Public school in Isabela, Philippines

The Isabela National High School is a public educational institution established in Ilagan, Isabela, Philippines. It was founded in 1904, making it the oldest public high school in the Cagayan Valley region. It was named Isabela High School before it was converted into a national high school in 1982. It is the only educational institution offering the Open High School Program in the entire Cagayan Valley region. The school is administered by Eduardo C. Escorpiso Jr., the head of the Schools Division of the City of Ilagan. The school's current principal is Marie Rose P. Ramos.

== Education programs ==

Isabela National High School implements programs for students who have high aptitudes in certain areas:

- Basic Education Curriculum (BEC)
- K-12 Program
- Open High School Program (OHSP)
- Science, Technology and Engineering Program (STE)
- Special Program in the Arts (SPA)
- Special Program in Foreign Language (SPFL)
- Special Program in Journalism (SPJ)
- Special Program in Sports (SPS)

Senior High School Strands (Programs)
- Science, Technology, Engineering and Mathematics (STEM)
- Accountancy, Business, and Management (ABM)
- Humanities and Social Sciences (HUMSS)
- Arts and Design Track (ADT)

The school is currently implementing grades seven to 12 by the K-12 program of the Department of Education.

== Facilities ==
These facilities includes the following:
- Open Pavilion is being used for flag raising and flag rites ceremonies, school activity programs, other curricular activities and special announcements from school administrators, announcements from student government leaders including various special guests and visitors.
- Samuel F. Adelan Learning Center houses library materials for use by the school staff, students and visitors. It was built on the site of the school's old library.
- Multi-purpose Hall is being used for the conduct of school programs and activities administered by the school. Seminars and lectures are usually conducted in this hall.
- Quadrangle houses the Guidance Office and other student services.
- Nuñes Hall houses the administration office, which includes the office of the principal, school registrar's office, and accounting and various offices.
- Computer Laboratory hosts computers for access to the Internet.
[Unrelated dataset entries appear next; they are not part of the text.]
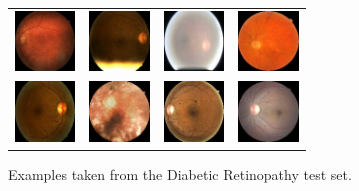 \documentclass[journal]{IEEEtran}
\begin{document}
\begin{itemize}
		\begin{figure}[!t]
			\centering
			\begin{tabular}{cccc}
			\includegraphics[width=1.6cm]{img/retinopathy/1.jpg} & \includegraphics[width=1.6cm]{img/retinopathy/2.jpg} & \includegraphics[width=1.6cm]{img/retinopathy/3.jpg} & \includegraphics[width=1.6cm]{img/retinopathy/4.jpg}\\
			\includegraphics[width=1.6cm]{img/retinopathy/5.jpg} & \includegraphics[width=1.6cm]{img/retinopathy/6.jpg} & \includegraphics[width=1.6cm]{img/retinopathy/7.jpg} & \includegraphics[width=1.6cm]{img/retinopathy/8.jpg}
			\end{tabular}						
			\caption{Examples taken from the Diabetic Retinopathy test set.}
			\label{fig:DRexamples}
		\end{figure}
		

\end{itemize}
\end{document}
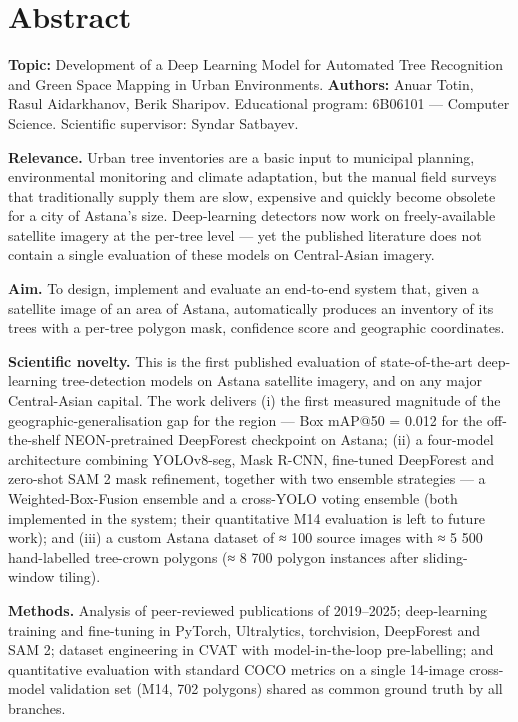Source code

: \chapter{Abstract}\label{abstract}

\textbf{Topic:} Development of a Deep Learning Model for Automated Tree Recognition and Green Space Mapping in Urban Environments. \textbf{Authors:} Anuar Totin, Rasul Aidarkhanov, Berik Sharipov. Educational program: 6B06101 --- Computer Science. Scientific supervisor: Syndar Satbayev.

\textbf{Relevance.} Urban tree inventories are a basic input to municipal planning, environmental monitoring and climate adaptation, but the manual field surveys that traditionally supply them are slow, expensive and quickly become obsolete for a city of Astana's size. Deep-learning detectors now work on freely-available satellite imagery at the per-tree level --- yet the published literature does not contain a single evaluation of these models on Central-Asian imagery.

\textbf{Aim.} To design, implement and evaluate an end-to-end system that, given a satellite image of an area of Astana, automatically produces an inventory of its trees with a per-tree polygon mask, confidence score and geographic coordinates.

\textbf{Scientific novelty.} This is the first published evaluation of state-of-the-art deep-learning tree-detection models on Astana satellite imagery, and on any major Central-Asian capital. The work delivers (i) the first measured magnitude of the geographic-generalisation gap for the region --- Box mAP@50 = 0.012 for the off-the-shelf NEON-pretrained DeepForest checkpoint on Astana; (ii) a four-model architecture combining YOLOv8-seg, Mask R-CNN, fine-tuned DeepForest and zero-shot SAM 2 mask refinement, together with two ensemble strategies --- a Weighted-Box-Fusion ensemble and a cross-YOLO voting ensemble (both implemented in the system; their quantitative M14 evaluation is left to future work); and (iii) a custom Astana dataset of ≈ 100 source images with ≈ 5 500 hand-labelled tree-crown polygons (≈ 8 700 polygon instances after sliding-window tiling).

\textbf{Methods.} Analysis of peer-reviewed publications of 2019--2025; deep-learning training and fine-tuning in PyTorch, Ultralytics, torchvision, DeepForest and SAM 2; dataset engineering in CVAT with model-in-the-loop pre-labelling; and quantitative evaluation with standard COCO metrics on a single 14-image cross-model validation set (M14, 702 polygons) shared as common ground truth by all branches.

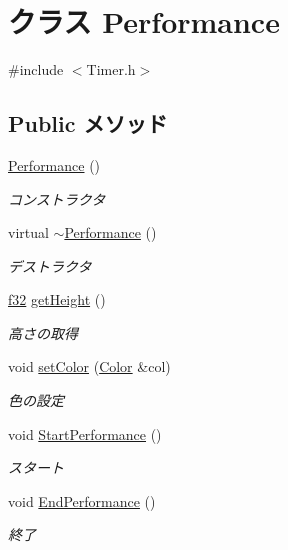 \hypertarget{class_performance}{\section{クラス Performance}
\label{class_performance}
}


{\ttfamily \#include $<$Timer.\-h$>$}

\subsection*{Public メソッド}
\begin{DoxyCompactItemize}
\item 
\hyperlink{class_performance_ac3f9a91ae5b8488e75385901497b0636}{Performance} ()
\begin{DoxyCompactList}\small\item\em コンストラクタ \end{DoxyCompactList}\item 
virtual \hyperlink{class_performance_a1a7af5c73f8bdd80ec08872cc2992b82}{$\sim$\-Performance} ()
\begin{DoxyCompactList}\small\item\em デストラクタ \end{DoxyCompactList}\item 
\hyperlink{_main_8h_a5f6906312a689f27d70e9d086649d3fd}{f32} \hyperlink{class_performance_a8be0a1eefdce743597d54297af96a145}{get\-Height} ()
\begin{DoxyCompactList}\small\item\em 高さの取得 \end{DoxyCompactList}\item 
void \hyperlink{class_performance_aa7d8705a7666adadb990add57e8272de}{set\-Color} (\hyperlink{struct_color}{Color} \&col)
\begin{DoxyCompactList}\small\item\em 色の設定 \end{DoxyCompactList}\item 
void \hyperlink{class_performance_a09224f7a02ac3267299ebfa5956b1dd2}{Start\-Performance} ()
\begin{DoxyCompactList}\small\item\em スタート \end{DoxyCompactList}\item 
void \hyperlink{class_performance_aed413eee749dfdb1a62d4e127f51f822}{End\-Performance} ()
\begin{DoxyCompactList}\small\item\em 終了 \end{DoxyCompactList}\item 

\end{DoxyCompactItemize}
==Supreme learner government==
Aside from the Supreme Secondary Learner Government, the Isabela National High School's various student clubs and organizations recognized by the school include:

- Kapisanang Pilipino
- English Club
- DebOraDecS Club
- Math Club
- YES-O
- PSYSC
- Barkada Kontra Bisyo (BKB)
- MAPEH Club
- Red Cross Youth
- Peer Facilitators
- Girl Scouts of the Philippines
- Boy Scouts of the Philippines
- Arts Club
- Drum & Lyre Club
- CYBE
- VITA Club
- Nexus
- SUPERPRES
- Elites
- TLE Club
- CHAMPIONS

== Notable personalities ==
- Oscar Martinez was a former school principal of Isabela National High School who ran for a public office as City Councilor in Ilagan City but failed to win the Philippine 2013 local election.